С тех пор как между ними начались раздоры, жена возбуждала в нем острое, полное неприязни любопытство. Он не мог понять, как это случилось, что Нина, милая, кроткая Нина, которую он так любил и которая всегда так слушалась его, стала ему почти чужой. Откуда взялся у нее этот резкий голос, крепко сжатые губы, злые огоньки в глазах?..
Нина держала на руках Галочку и поила ее чаем из большой чашки. Оля пила сама. Увидев отца, она нахмурила бровки и взглянула на мать. Галочка сразу же быстро сползла с коленей матери, побежала к отцу.
- Галя, назад!
Девочка остановилась в нерешительности.
- Иди сюда, Галя, - снова позвала Нина, не глядя на мужа и как бы не замечая его.
Галочка повернулась и, оглядываясь на отца, медленно направилась к матери. Она явно недоумевала: почему нельзя подойти к отцу, с которым ей всегда так хорошо и весело?
- Как тебе не стыдно, Нина! - не выдержал Яков. - Дети-то при чем?..
Нина молчала, словно окаменев.
Неприкрытая враждебность жены заставила Якова отказаться от своего недавнего намерения. К чему было извиняться, зная, что она просто не захочет понять его?.. И, ничего не сказав, Яков вышел из дому.
* * *
Накормив детей, Нина стала собираться на рынок. Она долго сидела перед зеркалом, припудривая свои и без того бледные щеки. Видела в зеркале осунувшееся лицо с большими голубыми глазами, обведенными темными кругами. Как ни старалась она скрыть эти круги, ничего не получалось: пудра осыпалась, и под глазами снова проступала синева - свидетельство всех огорчений, которые пришлось пережить Нине.

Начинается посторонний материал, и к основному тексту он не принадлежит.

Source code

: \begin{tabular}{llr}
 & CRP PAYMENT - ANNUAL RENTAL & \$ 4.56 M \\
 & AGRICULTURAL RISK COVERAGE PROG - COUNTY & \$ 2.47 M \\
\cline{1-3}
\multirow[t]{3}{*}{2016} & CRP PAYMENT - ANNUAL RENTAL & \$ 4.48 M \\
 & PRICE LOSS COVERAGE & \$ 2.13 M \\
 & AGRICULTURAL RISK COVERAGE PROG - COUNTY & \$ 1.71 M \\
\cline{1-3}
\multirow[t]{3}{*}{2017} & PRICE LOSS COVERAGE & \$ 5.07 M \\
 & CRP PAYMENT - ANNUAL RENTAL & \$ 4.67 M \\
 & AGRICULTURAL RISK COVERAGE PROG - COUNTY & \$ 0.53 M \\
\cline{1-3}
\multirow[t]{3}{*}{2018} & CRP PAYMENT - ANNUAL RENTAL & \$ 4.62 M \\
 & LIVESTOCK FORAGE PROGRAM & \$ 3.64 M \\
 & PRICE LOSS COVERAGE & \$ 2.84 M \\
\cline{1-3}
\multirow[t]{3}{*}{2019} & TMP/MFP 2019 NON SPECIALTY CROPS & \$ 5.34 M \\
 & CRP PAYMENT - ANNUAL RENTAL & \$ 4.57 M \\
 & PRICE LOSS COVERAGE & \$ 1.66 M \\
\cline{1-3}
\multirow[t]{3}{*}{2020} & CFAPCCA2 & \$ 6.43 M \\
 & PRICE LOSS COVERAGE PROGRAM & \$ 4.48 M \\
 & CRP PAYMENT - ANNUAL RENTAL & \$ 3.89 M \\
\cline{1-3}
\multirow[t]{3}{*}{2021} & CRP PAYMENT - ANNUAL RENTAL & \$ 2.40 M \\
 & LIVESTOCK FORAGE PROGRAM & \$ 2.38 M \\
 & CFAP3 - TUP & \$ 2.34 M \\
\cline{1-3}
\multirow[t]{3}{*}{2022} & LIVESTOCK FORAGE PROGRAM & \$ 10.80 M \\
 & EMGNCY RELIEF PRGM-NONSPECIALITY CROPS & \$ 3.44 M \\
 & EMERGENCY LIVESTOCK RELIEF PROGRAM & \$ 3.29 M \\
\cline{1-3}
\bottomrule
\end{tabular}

Ловкими движениями красивых небольших рук Нина распустила тяжелые золотистые волосы и начала заплетать косы. Укладывая их венком, закалывая светло-коричневыми булавками, невольно любовалась ими.
"И всего этого он не замечает. Все это ему не нужно. Нашел лучше меня…"
Булавки выпали из рук, Нина задумалась.
Ревность не давала ей покоя. Нина была убеждена: только из-за другой женщины Яков, когда-то встречавший ее покорными, влюбленными глазами, теперь перестал замечать ее красоту, смотрит на нее холодным, отчужденным взглядом. И мысль о том, что в городе - возможно, где-нибудь неподалеку, возможно, даже рядом - живет женщина, которая, завладев ее мужем, празднует свою победу, которая является причиной всех ее ссор и скандалов, - эта мысль ни на минуту не оставляла Нину и просто доводила ее до безумия.
В последнее время ей казалось, будто она катится с горы, катится с неудержимой быстротой, а Яков изо всех сил подталкивает ее. Как же могла она после этого не ссориться с ним, не встречать его злыми, оскорбительными словами?..
Нина оторвалась от зеркала и вышла в другую комнату, к детям.
Оля укачивала куклу с ярко-голубыми, удивленно раскрытыми глазами на фарфоровом личике. Тоненьким голоском, явно подражая матери, она напевала колыбельную песенку. Галочка, похожая на неуклюжего медвежонка, сосредоточенно строила из кубиков дом, высунув от чрезмерного усердия кончик розового языка.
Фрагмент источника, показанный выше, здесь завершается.